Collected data
------------------------------
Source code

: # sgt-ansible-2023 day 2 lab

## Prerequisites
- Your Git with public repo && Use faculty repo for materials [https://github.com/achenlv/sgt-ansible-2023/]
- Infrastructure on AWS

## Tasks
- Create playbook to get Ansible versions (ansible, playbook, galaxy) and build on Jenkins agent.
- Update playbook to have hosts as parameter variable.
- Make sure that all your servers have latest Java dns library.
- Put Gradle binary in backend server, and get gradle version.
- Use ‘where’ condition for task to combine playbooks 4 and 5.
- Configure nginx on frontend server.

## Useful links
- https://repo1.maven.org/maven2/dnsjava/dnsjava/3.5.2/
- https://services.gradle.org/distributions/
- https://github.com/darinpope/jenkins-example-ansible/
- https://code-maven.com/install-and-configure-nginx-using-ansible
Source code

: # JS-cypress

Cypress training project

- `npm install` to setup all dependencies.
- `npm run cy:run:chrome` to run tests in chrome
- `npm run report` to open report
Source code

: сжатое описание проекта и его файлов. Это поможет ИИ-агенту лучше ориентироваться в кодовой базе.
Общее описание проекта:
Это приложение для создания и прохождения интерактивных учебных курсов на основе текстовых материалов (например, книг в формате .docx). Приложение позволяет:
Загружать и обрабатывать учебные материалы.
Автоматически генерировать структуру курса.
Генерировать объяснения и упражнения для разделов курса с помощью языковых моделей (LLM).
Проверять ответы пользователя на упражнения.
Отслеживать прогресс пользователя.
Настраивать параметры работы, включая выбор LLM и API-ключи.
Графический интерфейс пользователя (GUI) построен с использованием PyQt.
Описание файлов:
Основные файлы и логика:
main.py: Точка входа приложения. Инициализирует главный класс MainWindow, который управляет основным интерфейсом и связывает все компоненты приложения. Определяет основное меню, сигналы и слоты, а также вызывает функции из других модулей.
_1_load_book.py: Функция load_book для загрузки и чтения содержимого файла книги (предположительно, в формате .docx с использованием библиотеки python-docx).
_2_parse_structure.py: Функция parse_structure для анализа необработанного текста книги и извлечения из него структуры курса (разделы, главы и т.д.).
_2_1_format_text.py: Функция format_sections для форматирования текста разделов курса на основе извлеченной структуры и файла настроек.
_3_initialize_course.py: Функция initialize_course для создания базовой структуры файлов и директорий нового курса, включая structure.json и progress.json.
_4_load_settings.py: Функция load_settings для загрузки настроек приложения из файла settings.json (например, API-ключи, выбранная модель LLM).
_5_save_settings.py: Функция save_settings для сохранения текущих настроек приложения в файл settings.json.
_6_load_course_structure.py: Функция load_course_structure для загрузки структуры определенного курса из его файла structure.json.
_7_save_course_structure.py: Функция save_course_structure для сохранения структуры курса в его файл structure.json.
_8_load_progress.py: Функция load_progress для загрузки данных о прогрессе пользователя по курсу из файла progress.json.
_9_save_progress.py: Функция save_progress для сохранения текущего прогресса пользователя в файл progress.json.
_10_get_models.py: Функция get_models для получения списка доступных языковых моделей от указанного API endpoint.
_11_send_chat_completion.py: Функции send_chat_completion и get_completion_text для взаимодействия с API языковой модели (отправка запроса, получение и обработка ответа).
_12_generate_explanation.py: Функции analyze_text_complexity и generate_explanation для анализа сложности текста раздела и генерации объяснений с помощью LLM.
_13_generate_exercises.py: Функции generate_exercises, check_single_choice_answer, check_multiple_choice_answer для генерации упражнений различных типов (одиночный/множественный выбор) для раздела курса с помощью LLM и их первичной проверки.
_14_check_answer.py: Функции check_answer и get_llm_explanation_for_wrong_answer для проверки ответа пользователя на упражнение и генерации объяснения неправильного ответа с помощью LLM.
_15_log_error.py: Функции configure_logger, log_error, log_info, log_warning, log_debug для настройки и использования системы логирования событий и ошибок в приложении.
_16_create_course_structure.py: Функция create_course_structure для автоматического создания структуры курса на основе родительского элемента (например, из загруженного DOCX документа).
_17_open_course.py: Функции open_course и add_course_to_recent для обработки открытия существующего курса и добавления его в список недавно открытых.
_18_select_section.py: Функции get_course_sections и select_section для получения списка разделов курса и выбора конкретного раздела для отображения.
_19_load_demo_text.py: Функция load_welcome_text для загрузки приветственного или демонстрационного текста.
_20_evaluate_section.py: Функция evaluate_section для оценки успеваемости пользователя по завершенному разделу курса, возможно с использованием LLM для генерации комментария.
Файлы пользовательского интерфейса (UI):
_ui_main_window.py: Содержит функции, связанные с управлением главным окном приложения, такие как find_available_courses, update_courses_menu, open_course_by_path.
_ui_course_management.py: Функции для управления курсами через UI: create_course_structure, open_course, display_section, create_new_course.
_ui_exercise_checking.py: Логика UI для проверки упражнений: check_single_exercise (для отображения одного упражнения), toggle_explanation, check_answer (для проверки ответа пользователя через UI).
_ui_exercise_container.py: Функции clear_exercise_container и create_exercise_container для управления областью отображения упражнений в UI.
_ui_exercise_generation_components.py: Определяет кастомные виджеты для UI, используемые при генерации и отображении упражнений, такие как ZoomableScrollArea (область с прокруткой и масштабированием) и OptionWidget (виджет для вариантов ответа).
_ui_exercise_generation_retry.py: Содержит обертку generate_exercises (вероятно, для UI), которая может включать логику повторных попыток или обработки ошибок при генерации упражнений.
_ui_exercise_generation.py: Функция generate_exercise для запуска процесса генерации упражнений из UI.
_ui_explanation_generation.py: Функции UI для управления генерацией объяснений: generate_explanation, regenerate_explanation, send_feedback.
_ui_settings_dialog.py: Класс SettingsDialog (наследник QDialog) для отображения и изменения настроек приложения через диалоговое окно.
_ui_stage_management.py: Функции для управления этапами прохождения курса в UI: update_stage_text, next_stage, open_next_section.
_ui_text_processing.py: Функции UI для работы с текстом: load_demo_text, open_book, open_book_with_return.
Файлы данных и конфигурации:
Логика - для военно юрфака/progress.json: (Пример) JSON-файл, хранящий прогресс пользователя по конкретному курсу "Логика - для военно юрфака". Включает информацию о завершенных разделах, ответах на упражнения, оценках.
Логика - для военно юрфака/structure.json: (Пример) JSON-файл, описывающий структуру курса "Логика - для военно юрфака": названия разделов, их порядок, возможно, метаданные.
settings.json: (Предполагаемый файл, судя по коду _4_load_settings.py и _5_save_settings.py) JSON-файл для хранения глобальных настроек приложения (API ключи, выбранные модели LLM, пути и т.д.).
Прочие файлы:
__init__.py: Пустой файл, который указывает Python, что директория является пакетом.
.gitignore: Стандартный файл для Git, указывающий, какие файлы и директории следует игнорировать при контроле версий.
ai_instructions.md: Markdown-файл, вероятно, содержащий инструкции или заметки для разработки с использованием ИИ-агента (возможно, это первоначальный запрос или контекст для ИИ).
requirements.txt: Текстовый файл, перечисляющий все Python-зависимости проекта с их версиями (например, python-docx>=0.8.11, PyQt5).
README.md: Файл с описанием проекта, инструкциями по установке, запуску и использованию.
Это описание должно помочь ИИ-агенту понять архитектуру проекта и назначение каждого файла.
------------------------------
Work to be completed:
Transcribe, exactly and without additions, the lines of the records above, beginning with the line that contains "- Use ‘where’" and ending with the line that contains "- https://services.gradle.org/distributions/", both included.

Solution for this exercise:
- Use ‘where’ condition for task to combine playbooks 4 and 5.
- Configure nginx on frontend server.

## Useful links
- https://repo1.maven.org/maven2/dnsjava/dnsjava/3.5.2/
- https://services.gradle.org/distributions/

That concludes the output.